Stop the Killings! Relatives and families of both political and drug-related killings avow

“Extrajudicial killings, whether done in the  name of the war against so-called enemies of the State or of the war on drugs, should stop. We reiterate our call to Pres. Rodrigo Duterte to truly undertake long-term and comprehensive socio-economic and political reforms that address the roots of social unrest, as well as the prevalence of the illegal drug trade, instead of employing militarist solutions," said Jigs Clamor, Karapatan deputy secretary general in an event held at the Vargas Museum, UP Diliman, on April 29, 2017.

 

Karapatan, along with victims’ organization Hustisya and the network of families and relatives of victims of drug-related killings, Rise Up for Life and for Rights, held a gathering on the exchange of testimonies and calls for justice of relatives and friends of victims of extrajudicial killings in the country.

“This is an important gathering as those foremost affected by repressive State policies to air their individual and collective grievances and stand together in condemnation in light of the spate of killings in the country,” said Clamor.

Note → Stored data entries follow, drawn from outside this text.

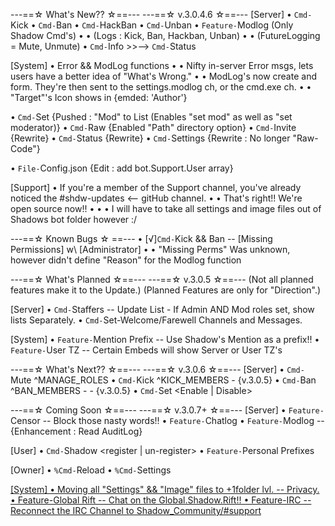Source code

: ---==☆ What's New?? ☆==---
  ---==☆ v.3.0.4.6 ☆==---
[Server]
• `Cmd-`Kick
• `Cmd-`Ban
• `Cmd-`HackBan
• `Cmd-`Unban
• `Feature-`Modlog (Only Shadow Cmd's)
• • (Logs : Kick, Ban, Hackban, Unban)
• • (FutureLogging = Mute, Unmute)
• `Cmd-`Info  >>-->  `Cmd-`Status


[System]
• Error && ModLog functions
• • Nifty in-server Error msgs, lets users have a better idea of "What's Wrong."
• • ModLog's now create and form. They're then sent to the settings.modlog ch, or the cmd.exe ch.
• • "Target"'s Icon shows in {emded: 'Author'}

• `Cmd-`Set {Pushed : "Mod" to List (Enables "set mod" as well as "set moderator)}
• `Cmd-`Raw {Enabled "Path" directory option}
• `Cmd-`Invite {Rewrite}
• `Cmd-`Status {Rewrite}
• `Cmd-`Settings {Rewrite : No longer "Raw-Code"}

• `File-`Config.json {Edit : add bot.Support.User array}


[Support]
• If you're a member of the Support channel, you've already noticed the #shdw-updates <-- gitHub channel.
• • That's right!! We're open source now!!
• • • I will have to take all settings and image files out of Shadows bot folder however :/


---==☆ Known Bugs ☆ ==---
• [√]`Cmd-`Kick && Ban -- [Missing Permissions] w\ [Administrator]
• • "Missing Perms" Was unknown, however didn't define "Reason" for the Modlog function




---==☆ What's Planned ☆==---
   ---==☆ v.3.0.5 ☆==---
(Not all planned features make it to the Update.)
(Planned Features are only for "Direction".)

[Server]
• `Cmd-`Staffers -- Update List - If Admin AND Mod roles set, show lists Separately.
• `Cmd-`Set-Welcome/Farewell Channels and Messages.

[System]
• `Feature-`Mention Prefix -- Use Shadow's Mention as a prefix!!
• `Feature-`User TZ -- Certain Embeds will show Server or User TZ's




---==☆ What's Next?? ☆==---
   ---==☆ v.3.0.6 ☆==---
[Server]
• `Cmd-`Mute ^MANAGE_ROLES
• `Cmd-`Kick ^KICK_MEMBERS - {v.3.0.5}
• `Cmd-`Ban ^BAN_MEMBERS - - {v.3.0.5}
• `Cmd-`Set <Enable | Disable> <cmd>




---==☆ Coming Soon ☆==---
  ---==☆ v.3.0.7+ ☆==---
[Server]
• `Feature-`Censor -- Block those nasty words!!
• `Feature-`Chatlog
• `Feature-`Modlog -- {Enhancement : Read AuditLog}


[User]
• `Cmd-`Shadow <register | un-register>
• `Feature-`Personal Prefixes


[Owner]
• `%Cmd-`Reload
• `%Cmd-`Settings <u> <id>


[System]
• Moving all "Settings" && "Image" files to +1folder lvl. -- Privacy.
• Feature-Global Rift -- Chat on the Global.Shadow.Rift!!
• Feature-IRC -- Reconnect the IRC Channel to Shadow_Community/#support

As of March 31, 2017, Karapatan has already recorded 47 victims of political killings while journalists and news outlets put the number of drug-related killings to around 8,000. Among the 47, majority are peasant leaders and activists while urban poor communities have primarily borne the brunt of the drug war.

The fundamental causes of poverty and socio-economic policies that can pave the way to address the roots causes of these violations are discussed in the ongoing talks between the Government of the Republic of the Philippines (GRP) and the National Democratic Front of the Philippines (NDF), particularly in the discussions relating to the Comprehensive Agreement on Social and Economic Reforms (CASER).

"There is an abundance of legislation and safeguards to protect and uphold human rights including the Comprehensive Agreement on the Respect for Human Rights and International Humanitarian Law (CARHRIHL), yet violations persist. Victims of rights violations, along with support groups and progressive organizations, must continue to demand accountability from the State, seeking justice for all the lives lost throughout continuing repressive regimes,” ended Clamor.